## ACTIVITY
Find every line below where the string "dependencies" shows up, and copy those lines.

BEGIN STORED DATA

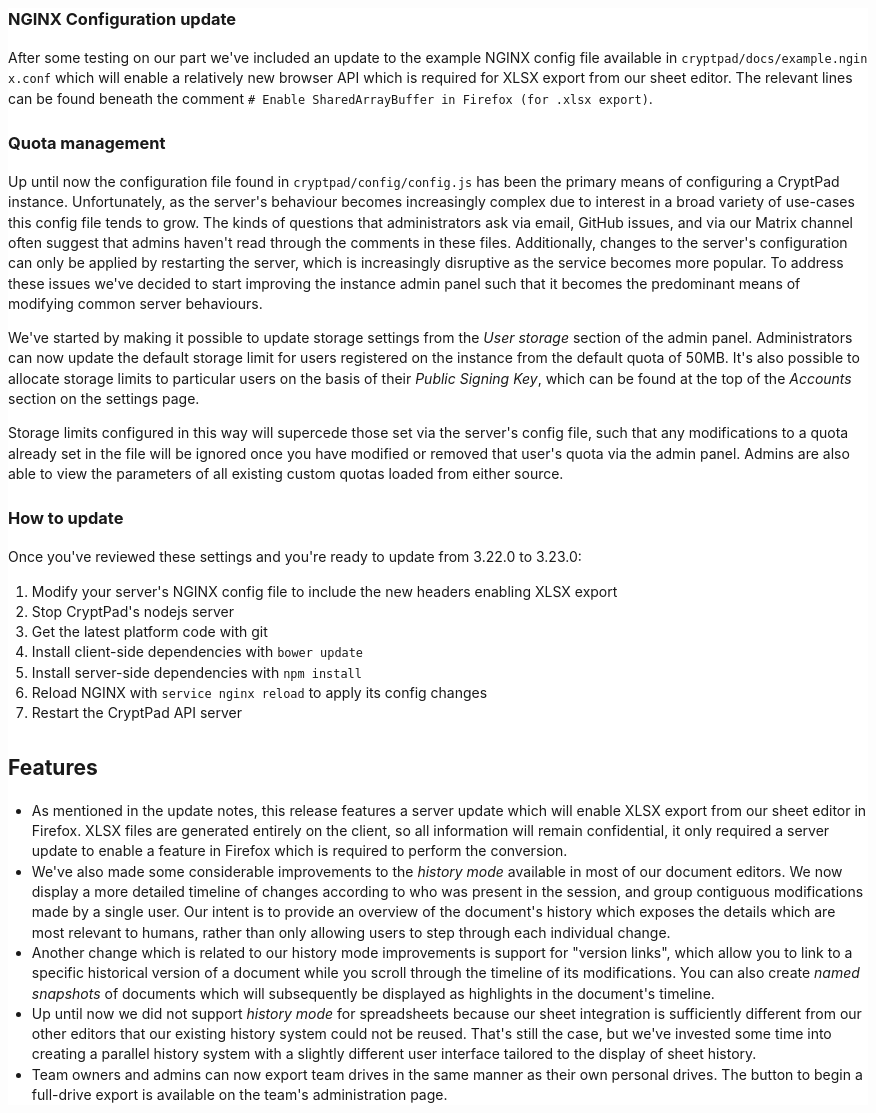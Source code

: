 ### NGINX Configuration update

After some testing on our part we've included an update to the example NGINX config file available in `cryptpad/docs/example.nginx.conf` which will enable a relatively new browser API which is required for XLSX export from our sheet editor. The relevant lines can be found beneath the comment `# Enable SharedArrayBuffer in Firefox (for .xlsx export)`.

### Quota management

Up until now the configuration file found in `cryptpad/config/config.js` has been the primary means of configuring a CryptPad instance. Unfortunately, as the server's behaviour becomes increasingly complex due to interest in a broad variety of use-cases this config file tends to grow. The kinds of questions that administrators ask via email, GitHub issues, and via our Matrix channel often suggest that admins haven't read through the comments in these files. Additionally, changes to the server's configuration can only be applied by restarting the server, which is increasingly disruptive as the service becomes more popular. To address these issues we've decided to start improving the instance admin panel such that it becomes the predominant means of modifying common server behaviours.

We've started by making it possible to update storage settings from the _User storage_ section of the admin panel. Administrators can now update the default storage limit for users registered on the instance from the default quota of 50MB. It's also possible to allocate storage limits to particular users on the basis of their _Public Signing Key_, which can be found at the top of the _Accounts_ section on the settings page.

Storage limits configured in this way will supercede those set via the server's config file, such that any modifications to a quota already set in the file will be ignored once you have modified or removed that user's quota via the admin panel. Admins are also able to view the parameters of all existing custom quotas loaded from either source.

### How to update

Once you've reviewed these settings and you're ready to update from 3.22.0 to 3.23.0:

1. Modify your server's NGINX config file to include the new headers enabling XLSX export
2. Stop CryptPad's nodejs server
3. Get the latest platform code with git
4. Install client-side dependencies with `bower update`
5. Install server-side dependencies with `npm install`
6. Reload NGINX with `service nginx reload` to apply its config changes
7. Restart the CryptPad API server

## Features


* As mentioned in the update notes, this release features a server update which will enable XLSX export from our sheet editor in Firefox. XLSX files are generated entirely on the client, so all information will remain confidential, it only required a server update to enable a feature in Firefox which is required to perform the conversion.
* We've also made some considerable improvements to the _history mode_ available in most of our document editors. We now display a more detailed timeline of changes according to who was present in the session, and group contiguous modifications made by a single user. Our intent is to provide an overview of the document's history which exposes the details which are most relevant to humans, rather than only allowing users to step through each individual change.
* Another change which is related to our history mode improvements is support for "version links", which allow you to link to a specific historical version of a document while you scroll through the timeline of its modifications. You can also create _named snapshots_ of documents which will subsequently be displayed as highlights in the document's timeline.
* Up until now we did not support _history mode_ for spreadsheets because our sheet integration is sufficiently different from our other editors that our existing history system could not be reused. That's still the case, but we've invested some time into creating a parallel history system with a slightly different user interface tailored to the display of sheet history.
* Team owners and admins can now export team drives in the same manner as their own personal drives. The button to begin a full-drive export is available on the team's administration page.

END STORED DATA

## RESULT OF THIS EXERCISE
4. Install client-side dependencies with `bower update`
5. Install server-side dependencies with `npm install`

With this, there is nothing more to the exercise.